Good Food Blog
Take it slow
Posted at 12:10PM, 08 September 2008 by Carol Wilson - Food writer
I've been an enthusiastic member of The Slow Food Movement for several years now. Their manifesto states, 'Let us rediscover the flavours and savours of regional cooking and banish the degrading effects of Fast Food. In the name of productivity, the Fast Life has changed our way of being and threatens our environment and our landscapes'.
The Slow Food movement was founded in Italy in 1989 by its President Carlo Petrini, to counter the tide of standardisation of taste and the manipulation of consumers around the world. With this in mind, Slow Food takes account of the cycle of seasons and works to protect the historic, artistic and environmental heritage of places such as restaurants and cafés and to safeguard food and agricultural heritage, ancient production methods, artisan techniques, sustainable agriculture, rural development and food traditions. One of the aims of the Slow Food movement is to help people know more about what they eat and promote the goods of small growers or producers.

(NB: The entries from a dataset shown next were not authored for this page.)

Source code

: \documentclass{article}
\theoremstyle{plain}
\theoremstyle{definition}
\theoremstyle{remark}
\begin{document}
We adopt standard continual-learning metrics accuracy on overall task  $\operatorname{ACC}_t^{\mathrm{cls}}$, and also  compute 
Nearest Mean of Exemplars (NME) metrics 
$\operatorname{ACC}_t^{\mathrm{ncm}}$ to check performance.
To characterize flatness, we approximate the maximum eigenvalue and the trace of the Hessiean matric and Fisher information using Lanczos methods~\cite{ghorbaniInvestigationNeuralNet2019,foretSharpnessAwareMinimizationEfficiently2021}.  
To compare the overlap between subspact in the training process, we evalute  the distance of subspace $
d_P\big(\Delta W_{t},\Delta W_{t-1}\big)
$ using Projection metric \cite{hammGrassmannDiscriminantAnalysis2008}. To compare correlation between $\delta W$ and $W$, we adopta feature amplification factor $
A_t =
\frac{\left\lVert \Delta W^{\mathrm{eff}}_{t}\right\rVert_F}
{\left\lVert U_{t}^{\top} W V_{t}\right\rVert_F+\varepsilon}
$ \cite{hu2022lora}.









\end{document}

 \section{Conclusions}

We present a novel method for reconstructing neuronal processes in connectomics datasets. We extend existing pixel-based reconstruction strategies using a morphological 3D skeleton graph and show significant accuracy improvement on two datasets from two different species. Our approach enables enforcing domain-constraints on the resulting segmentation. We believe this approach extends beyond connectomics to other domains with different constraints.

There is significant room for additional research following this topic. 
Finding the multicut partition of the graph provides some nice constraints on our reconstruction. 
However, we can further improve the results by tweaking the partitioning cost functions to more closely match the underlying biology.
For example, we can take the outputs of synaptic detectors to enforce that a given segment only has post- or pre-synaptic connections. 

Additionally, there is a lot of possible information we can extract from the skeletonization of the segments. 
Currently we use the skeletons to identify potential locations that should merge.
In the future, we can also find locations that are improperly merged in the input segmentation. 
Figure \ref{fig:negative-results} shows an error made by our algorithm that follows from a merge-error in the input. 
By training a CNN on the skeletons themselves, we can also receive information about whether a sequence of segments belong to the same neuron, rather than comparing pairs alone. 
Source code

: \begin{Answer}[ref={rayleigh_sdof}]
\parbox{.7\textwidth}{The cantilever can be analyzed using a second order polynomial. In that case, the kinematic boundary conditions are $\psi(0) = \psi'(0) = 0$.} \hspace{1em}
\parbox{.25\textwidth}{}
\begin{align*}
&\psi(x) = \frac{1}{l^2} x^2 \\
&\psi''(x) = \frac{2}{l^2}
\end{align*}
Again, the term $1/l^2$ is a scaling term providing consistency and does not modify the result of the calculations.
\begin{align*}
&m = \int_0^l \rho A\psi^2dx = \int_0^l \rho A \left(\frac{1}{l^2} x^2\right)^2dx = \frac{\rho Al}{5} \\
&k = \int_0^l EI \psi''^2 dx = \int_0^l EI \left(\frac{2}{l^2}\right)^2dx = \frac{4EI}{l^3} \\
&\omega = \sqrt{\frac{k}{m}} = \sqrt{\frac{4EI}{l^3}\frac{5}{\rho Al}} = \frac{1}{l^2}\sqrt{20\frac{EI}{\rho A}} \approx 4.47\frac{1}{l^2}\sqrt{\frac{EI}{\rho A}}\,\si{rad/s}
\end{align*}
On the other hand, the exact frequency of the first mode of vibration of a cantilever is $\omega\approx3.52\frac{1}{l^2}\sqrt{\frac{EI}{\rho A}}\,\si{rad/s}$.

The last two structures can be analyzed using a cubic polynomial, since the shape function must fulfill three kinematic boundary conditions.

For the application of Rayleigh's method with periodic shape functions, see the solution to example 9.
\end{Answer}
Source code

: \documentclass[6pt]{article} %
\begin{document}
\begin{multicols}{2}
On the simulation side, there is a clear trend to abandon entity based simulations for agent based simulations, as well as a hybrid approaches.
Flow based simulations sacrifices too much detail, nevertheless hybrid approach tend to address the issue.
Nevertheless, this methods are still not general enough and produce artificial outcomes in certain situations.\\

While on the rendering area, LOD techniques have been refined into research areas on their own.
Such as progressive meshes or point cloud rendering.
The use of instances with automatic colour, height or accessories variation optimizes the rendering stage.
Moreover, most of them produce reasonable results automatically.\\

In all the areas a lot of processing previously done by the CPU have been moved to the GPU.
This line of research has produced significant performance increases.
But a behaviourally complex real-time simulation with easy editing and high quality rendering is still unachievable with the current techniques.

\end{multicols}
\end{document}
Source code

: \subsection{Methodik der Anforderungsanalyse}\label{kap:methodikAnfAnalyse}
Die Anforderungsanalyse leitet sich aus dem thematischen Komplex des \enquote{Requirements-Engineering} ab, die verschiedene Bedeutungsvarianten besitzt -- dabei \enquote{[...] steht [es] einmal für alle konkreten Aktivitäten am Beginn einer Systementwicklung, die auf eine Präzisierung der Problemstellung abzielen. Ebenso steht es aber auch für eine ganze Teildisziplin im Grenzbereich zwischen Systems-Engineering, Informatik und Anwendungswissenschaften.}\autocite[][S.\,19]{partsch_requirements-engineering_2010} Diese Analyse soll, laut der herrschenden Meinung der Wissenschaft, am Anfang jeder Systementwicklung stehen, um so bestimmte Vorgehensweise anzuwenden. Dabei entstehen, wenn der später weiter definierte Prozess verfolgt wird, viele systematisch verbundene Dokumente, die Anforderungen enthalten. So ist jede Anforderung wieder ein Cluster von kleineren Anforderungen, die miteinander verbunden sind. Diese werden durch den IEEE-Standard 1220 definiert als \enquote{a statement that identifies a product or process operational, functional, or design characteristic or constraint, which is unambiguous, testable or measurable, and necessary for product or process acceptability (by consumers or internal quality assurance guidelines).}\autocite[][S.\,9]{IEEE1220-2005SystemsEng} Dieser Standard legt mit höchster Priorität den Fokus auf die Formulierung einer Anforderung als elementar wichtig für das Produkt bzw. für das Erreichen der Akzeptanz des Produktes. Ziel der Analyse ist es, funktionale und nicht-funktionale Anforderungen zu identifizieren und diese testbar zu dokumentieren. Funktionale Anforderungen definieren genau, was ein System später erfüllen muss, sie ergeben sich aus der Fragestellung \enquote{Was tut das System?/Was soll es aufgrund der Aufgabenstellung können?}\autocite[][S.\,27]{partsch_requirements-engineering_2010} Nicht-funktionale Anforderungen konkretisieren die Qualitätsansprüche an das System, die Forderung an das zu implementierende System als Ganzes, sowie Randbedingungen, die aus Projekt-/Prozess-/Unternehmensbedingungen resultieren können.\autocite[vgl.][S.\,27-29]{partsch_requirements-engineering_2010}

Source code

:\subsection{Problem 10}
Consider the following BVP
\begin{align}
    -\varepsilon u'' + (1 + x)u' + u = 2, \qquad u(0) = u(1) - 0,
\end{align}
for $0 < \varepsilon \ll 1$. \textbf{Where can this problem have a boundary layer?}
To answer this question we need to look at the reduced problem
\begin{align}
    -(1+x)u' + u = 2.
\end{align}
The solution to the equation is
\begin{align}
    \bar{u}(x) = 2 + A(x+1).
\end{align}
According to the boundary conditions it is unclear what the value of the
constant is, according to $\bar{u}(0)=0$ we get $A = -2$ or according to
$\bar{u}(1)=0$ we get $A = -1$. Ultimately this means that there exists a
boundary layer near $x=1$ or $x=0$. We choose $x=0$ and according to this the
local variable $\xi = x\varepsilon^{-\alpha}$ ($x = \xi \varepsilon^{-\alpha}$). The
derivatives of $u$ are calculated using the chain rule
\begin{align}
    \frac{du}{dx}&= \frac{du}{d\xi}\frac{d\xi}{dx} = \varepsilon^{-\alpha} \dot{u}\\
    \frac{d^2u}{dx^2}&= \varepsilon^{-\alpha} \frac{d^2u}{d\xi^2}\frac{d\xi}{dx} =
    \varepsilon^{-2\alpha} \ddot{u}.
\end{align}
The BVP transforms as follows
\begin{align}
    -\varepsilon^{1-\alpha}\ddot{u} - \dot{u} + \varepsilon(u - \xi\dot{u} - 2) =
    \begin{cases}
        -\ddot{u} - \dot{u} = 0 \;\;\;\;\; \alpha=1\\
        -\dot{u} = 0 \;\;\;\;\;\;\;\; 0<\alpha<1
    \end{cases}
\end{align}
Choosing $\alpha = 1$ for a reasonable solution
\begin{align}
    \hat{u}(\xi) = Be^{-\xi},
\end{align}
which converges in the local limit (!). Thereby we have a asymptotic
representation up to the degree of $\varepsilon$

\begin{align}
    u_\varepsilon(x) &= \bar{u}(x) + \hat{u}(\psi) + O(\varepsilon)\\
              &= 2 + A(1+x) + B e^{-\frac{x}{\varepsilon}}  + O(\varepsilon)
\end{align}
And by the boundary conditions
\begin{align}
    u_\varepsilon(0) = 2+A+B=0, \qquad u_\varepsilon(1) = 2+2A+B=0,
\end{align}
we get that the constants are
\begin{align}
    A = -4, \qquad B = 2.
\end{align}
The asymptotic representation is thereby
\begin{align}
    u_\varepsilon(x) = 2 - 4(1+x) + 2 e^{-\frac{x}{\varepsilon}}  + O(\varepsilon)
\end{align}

Slow Food has now grown into a huge international movement, with over 85,000 members in 132 countries, organized into 700 local convivia, or local groups, whose members meet regularly and organise visits, themed dinners, food, wine and beer tastings, and also work to safeguard or revive traditional agricultural methods and techniques.
Our eating habits have certainly undergone huge changes in the last couple of decades. As we all live at a faster pace and demand more convenience foods, fast, fatty ready-made foods have replaced balanced meals and vegetables in many households. The market for fast food has rapidly increased and this, plus constant snacking and the abandonment of traditional mealtimes, is having a marked effect not just on our shape, but also on our health. If that isn't bad enough, much of our food is also subjected to intensive farming, pesticides and processing.
Just because people lead frenetically busy lives and work long hours is no reason to eat badly.
But just because people lead frenetically busy lives and work long hours is no reason to eat badly. Fortunately, there are rumblings that discerning consumers are tiring of mass-produced tasteless food; demand is increasing for foods with real flavour, made according to time-honoured methods - real bread, instead of ready-sliced 'cotton wool' and properly reared and well hung meat for instance; forgotten regional dishes of yesteryear are making a welcome return and enterprising small food producers, cheese makers, bakers, farmers, etc. are steadily gaining a foothold in food sales. It's time to slow down and take pleasure in delicious fresh food and home cooking - and enjoy the things that really matter!